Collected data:
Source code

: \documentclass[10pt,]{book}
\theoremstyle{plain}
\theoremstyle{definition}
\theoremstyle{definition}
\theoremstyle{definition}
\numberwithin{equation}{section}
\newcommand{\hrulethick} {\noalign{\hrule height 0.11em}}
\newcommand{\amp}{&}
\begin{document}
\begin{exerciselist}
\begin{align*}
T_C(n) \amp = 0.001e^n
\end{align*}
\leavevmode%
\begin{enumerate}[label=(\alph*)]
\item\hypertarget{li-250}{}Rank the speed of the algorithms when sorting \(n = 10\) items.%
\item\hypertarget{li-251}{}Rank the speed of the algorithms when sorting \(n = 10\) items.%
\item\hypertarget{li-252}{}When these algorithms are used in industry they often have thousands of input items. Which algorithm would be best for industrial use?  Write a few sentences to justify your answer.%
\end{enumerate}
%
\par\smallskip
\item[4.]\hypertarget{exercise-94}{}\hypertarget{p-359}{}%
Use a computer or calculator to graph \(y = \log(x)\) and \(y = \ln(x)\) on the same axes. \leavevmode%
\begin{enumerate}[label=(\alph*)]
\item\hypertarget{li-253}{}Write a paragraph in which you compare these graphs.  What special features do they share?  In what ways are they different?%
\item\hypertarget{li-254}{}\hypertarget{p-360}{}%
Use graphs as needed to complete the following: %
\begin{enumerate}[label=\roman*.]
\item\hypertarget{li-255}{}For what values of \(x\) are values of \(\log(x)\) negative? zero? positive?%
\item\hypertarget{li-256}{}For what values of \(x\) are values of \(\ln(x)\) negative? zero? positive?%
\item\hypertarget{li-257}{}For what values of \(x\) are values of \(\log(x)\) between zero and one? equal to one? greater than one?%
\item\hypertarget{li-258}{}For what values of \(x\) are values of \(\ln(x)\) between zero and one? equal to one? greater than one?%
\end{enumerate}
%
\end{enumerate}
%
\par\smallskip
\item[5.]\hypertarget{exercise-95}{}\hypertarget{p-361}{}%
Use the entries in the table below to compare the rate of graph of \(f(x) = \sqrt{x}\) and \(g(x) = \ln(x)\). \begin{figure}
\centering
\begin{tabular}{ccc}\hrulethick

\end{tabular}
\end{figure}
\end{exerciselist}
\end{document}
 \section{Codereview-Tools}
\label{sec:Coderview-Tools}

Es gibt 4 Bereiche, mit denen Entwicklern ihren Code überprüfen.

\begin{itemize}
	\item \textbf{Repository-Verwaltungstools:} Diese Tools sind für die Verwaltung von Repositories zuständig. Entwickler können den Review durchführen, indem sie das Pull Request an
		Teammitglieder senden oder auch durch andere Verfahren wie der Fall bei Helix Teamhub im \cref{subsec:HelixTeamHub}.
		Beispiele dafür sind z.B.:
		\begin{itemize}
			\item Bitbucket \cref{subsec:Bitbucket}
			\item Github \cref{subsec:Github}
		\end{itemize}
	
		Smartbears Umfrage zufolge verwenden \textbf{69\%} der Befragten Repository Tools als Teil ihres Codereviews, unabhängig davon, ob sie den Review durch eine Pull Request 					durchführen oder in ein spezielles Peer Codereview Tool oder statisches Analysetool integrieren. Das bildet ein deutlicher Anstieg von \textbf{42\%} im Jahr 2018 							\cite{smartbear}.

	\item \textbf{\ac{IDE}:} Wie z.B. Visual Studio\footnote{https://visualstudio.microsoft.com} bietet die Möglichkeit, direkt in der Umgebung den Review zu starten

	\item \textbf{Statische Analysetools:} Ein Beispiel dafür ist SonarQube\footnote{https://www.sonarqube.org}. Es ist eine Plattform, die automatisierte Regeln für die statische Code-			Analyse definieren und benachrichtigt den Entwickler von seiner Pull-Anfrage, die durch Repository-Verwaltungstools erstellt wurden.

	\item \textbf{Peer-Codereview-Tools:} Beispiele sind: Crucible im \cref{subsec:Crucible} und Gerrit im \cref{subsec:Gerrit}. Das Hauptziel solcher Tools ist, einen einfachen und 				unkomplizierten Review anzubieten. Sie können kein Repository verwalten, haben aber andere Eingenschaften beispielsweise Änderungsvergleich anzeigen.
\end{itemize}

Task directions: All the entries above need to be repeated word for word.

Task solution:
Source code

: \documentclass[10pt,]{book}
\theoremstyle{plain}
\theoremstyle{definition}
\theoremstyle{definition}
\theoremstyle{definition}
\numberwithin{equation}{section}
\newcommand{\hrulethick} {\noalign{\hrule height 0.11em}}
\newcommand{\amp}{&}
\begin{document}
\begin{exerciselist}
\begin{align*}
T_C(n) \amp = 0.001e^n
\end{align*}
\leavevmode%
\begin{enumerate}[label=(\alph*)]
\item\hypertarget{li-250}{}Rank the speed of the algorithms when sorting \(n = 10\) items.%
\item\hypertarget{li-251}{}Rank the speed of the algorithms when sorting \(n = 10\) items.%
\item\hypertarget{li-252}{}When these algorithms are used in industry they often have thousands of input items. Which algorithm would be best for industrial use?  Write a few sentences to justify your answer.%
\end{enumerate}
%
\par\smallskip
\item[4.]\hypertarget{exercise-94}{}\hypertarget{p-359}{}%
Use a computer or calculator to graph \(y = \log(x)\) and \(y = \ln(x)\) on the same axes. \leavevmode%
\begin{enumerate}[label=(\alph*)]
\item\hypertarget{li-253}{}Write a paragraph in which you compare these graphs.  What special features do they share?  In what ways are they different?%
\item\hypertarget{li-254}{}\hypertarget{p-360}{}%
Use graphs as needed to complete the following: %
\begin{enumerate}[label=\roman*.]
\item\hypertarget{li-255}{}For what values of \(x\) are values of \(\log(x)\) negative? zero? positive?%
\item\hypertarget{li-256}{}For what values of \(x\) are values of \(\ln(x)\) negative? zero? positive?%
\item\hypertarget{li-257}{}For what values of \(x\) are values of \(\log(x)\) between zero and one? equal to one? greater than one?%
\item\hypertarget{li-258}{}For what values of \(x\) are values of \(\ln(x)\) between zero and one? equal to one? greater than one?%
\end{enumerate}
%
\end{enumerate}
%
\par\smallskip
\item[5.]\hypertarget{exercise-95}{}\hypertarget{p-361}{}%
Use the entries in the table below to compare the rate of graph of \(f(x) = \sqrt{x}\) and \(g(x) = \ln(x)\). \begin{figure}
\centering
\begin{tabular}{ccc}\hrulethick

\end{tabular}
\end{figure}
\end{exerciselist}
\end{document}
 \section{Codereview-Tools}
\label{sec:Coderview-Tools}

Es gibt 4 Bereiche, mit denen Entwicklern ihren Code überprüfen.

\begin{itemize}
	\item \textbf{Repository-Verwaltungstools:} Diese Tools sind für die Verwaltung von Repositories zuständig. Entwickler können den Review durchführen, indem sie das Pull Request an
		Teammitglieder senden oder auch durch andere Verfahren wie der Fall bei Helix Teamhub im \cref{subsec:HelixTeamHub}.
		Beispiele dafür sind z.B.:
		\begin{itemize}
			\item Bitbucket \cref{subsec:Bitbucket}
			\item Github \cref{subsec:Github}
		\end{itemize}
	
		Smartbears Umfrage zufolge verwenden \textbf{69\%} der Befragten Repository Tools als Teil ihres Codereviews, unabhängig davon, ob sie den Review durch eine Pull Request 					durchführen oder in ein spezielles Peer Codereview Tool oder statisches Analysetool integrieren. Das bildet ein deutlicher Anstieg von \textbf{42\%} im Jahr 2018 							\cite{smartbear}.

	\item \textbf{\ac{IDE}:} Wie z.B. Visual Studio\footnote{https://visualstudio.microsoft.com} bietet die Möglichkeit, direkt in der Umgebung den Review zu starten

	\item \textbf{Statische Analysetools:} Ein Beispiel dafür ist SonarQube\footnote{https://www.sonarqube.org}. Es ist eine Plattform, die automatisierte Regeln für die statische Code-			Analyse definieren und benachrichtigt den Entwickler von seiner Pull-Anfrage, die durch Repository-Verwaltungstools erstellt wurden.

	\item \textbf{Peer-Codereview-Tools:} Beispiele sind: Crucible im \cref{subsec:Crucible} und Gerrit im \cref{subsec:Gerrit}. Das Hauptziel solcher Tools ist, einen einfachen und 				unkomplizierten Review anzubieten. Sie können kein Repository verwalten, haben aber andere Eingenschaften beispielsweise Änderungsvergleich anzeigen.
\end{itemize}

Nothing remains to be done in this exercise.